Lucas stated in his memoir that he would be allowed to improvise once a few takes were done, with several lines improvised by him making the final cut. Lucas stated that he was unaware of many plot developments as it kept him less stressed while working. Due to the complicated nature of the episode scripts, many of Lucas's conversations with his co-stars involved them attempting to determine how to interpret a script and its content, especially due to the absence of episode writers on set. Lucas was busy during filming with writing his book, which he had taken on while under the initial assumption of Nardole only appearing a few episodes. Lucas stated that he had time only for learning his lines, writing the book, eating and sleeping while he was filming for the show. Lucas explained that while filming could sometimes be difficult, he greatly enjoyed the experience of being on the show. Lucas's favourite episode whilst working on the series was "Oxygen" due to the episode's atmosphere and commentary.

== Reception ==
Nardole's initial re-appearance was a surprise to fans, who had assumed Nardole would be a one-off character in the series. Lucas revealed in his memoir that many fans expressed confusion over the re-appearance of Nardole, with many being upset, especially as a result of how over the top Nardole's comedic role in his debut appearance was. In an interview, Lucas stated that he believed this hesitancy came down to his history as a comedic actor. Nardole was initially a divisive figure among fans of the series as a result of his re-appearance, though Catherine Gee from The Daily Telegraph believed that Nardole's "admonishing presence" helped the Twelfth Doctor bring out a "cheeky" side to his character. Gee also wrote that Nardole's presence reminded both the Doctor and the audience of the Doctor's role in guarding the vault without forcing a greater emotional burden on the Doctor's character. Lucas stated in his memoir that fans eventually came around to his role in the series and enjoyed Nardole's comedic role in the show.

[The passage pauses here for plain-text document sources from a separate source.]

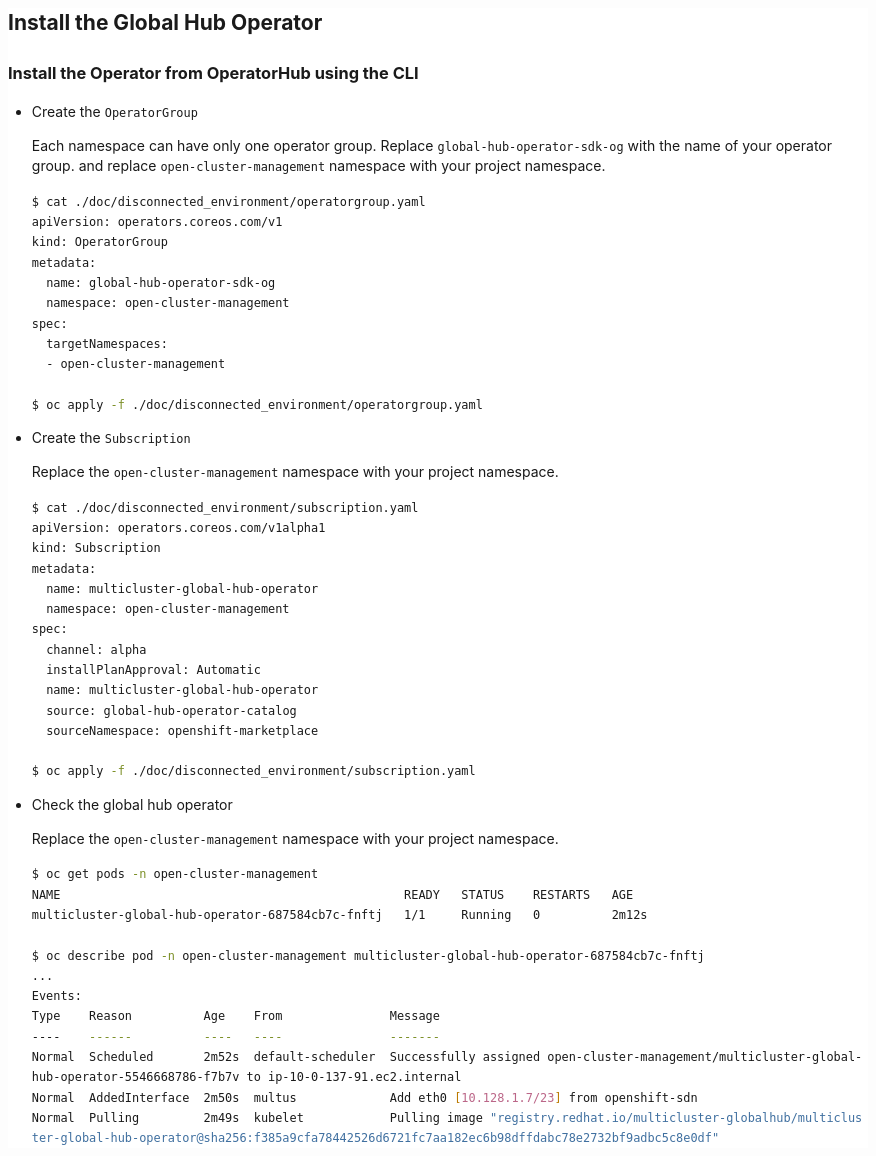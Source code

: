 ## Install the Global Hub Operator

### Install the Operator from OperatorHub using the CLI

- Create the `OperatorGroup`
  
  Each namespace can have only one operator group. Replace `global-hub-operator-sdk-og` with the name of your operator group. and replace `open-cluster-management` namespace with your project namespace.

  ```bash
  $ cat ./doc/disconnected_environment/operatorgroup.yaml  
  apiVersion: operators.coreos.com/v1
  kind: OperatorGroup
  metadata:
    name: global-hub-operator-sdk-og
    namespace: open-cluster-management
  spec:
    targetNamespaces:
    - open-cluster-management

  $ oc apply -f ./doc/disconnected_environment/operatorgroup.yaml   
  ```
 
- Create the `Subscription`

  Replace the `open-cluster-management` namespace with your project namespace.
  
  ```bash
  $ cat ./doc/disconnected_environment/subscription.yaml
  apiVersion: operators.coreos.com/v1alpha1
  kind: Subscription
  metadata:
    name: multicluster-global-hub-operator
    namespace: open-cluster-management
  spec:
    channel: alpha
    installPlanApproval: Automatic
    name: multicluster-global-hub-operator
    source: global-hub-operator-catalog
    sourceNamespace: openshift-marketplace

  $ oc apply -f ./doc/disconnected_environment/subscription.yaml
  ```
  
- Check the global hub operator

  Replace the `open-cluster-management` namespace with your project namespace.

  ```bash
  $ oc get pods -n open-cluster-management
  NAME                                                READY   STATUS    RESTARTS   AGE
  multicluster-global-hub-operator-687584cb7c-fnftj   1/1     Running   0          2m12s
  
  $ oc describe pod -n open-cluster-management multicluster-global-hub-operator-687584cb7c-fnftj
  ...
  Events:
  Type    Reason          Age    From               Message
  ----    ------          ----   ----               -------
  Normal  Scheduled       2m52s  default-scheduler  Successfully assigned open-cluster-management/multicluster-global-hub-operator-5546668786-f7b7v to ip-10-0-137-91.ec2.internal
  Normal  AddedInterface  2m50s  multus             Add eth0 [10.128.1.7/23] from openshift-sdn
  Normal  Pulling         2m49s  kubelet            Pulling image "registry.redhat.io/multicluster-globalhub/multicluster-global-hub-operator@sha256:f385a9cfa78442526d6721fc7aa182ec6b98dffdabc78e2732bf9adbc5c8e0df"
  ```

Nardole was described by the book Robots in Popular Culture: Androids and Cyborgs in the American Imagination as providing a light-hearted comedic role in the series, which contrasted with other robotic characters like the Cybermen and Daleks, who tended to serve antagonistic roles. The book also described Nardole as a mysterious character within the series, as the nature of how cybernetic the character was is made uncertain. Nardole's role in the series was described by the Popular Culture Studies Journal as continuing the trend in the series of robotic characters acting as secondary to the main character. The book wrote that despite Nardole being a main character in the series, he was not considered as close of a friend to the Doctor as human characters in the series.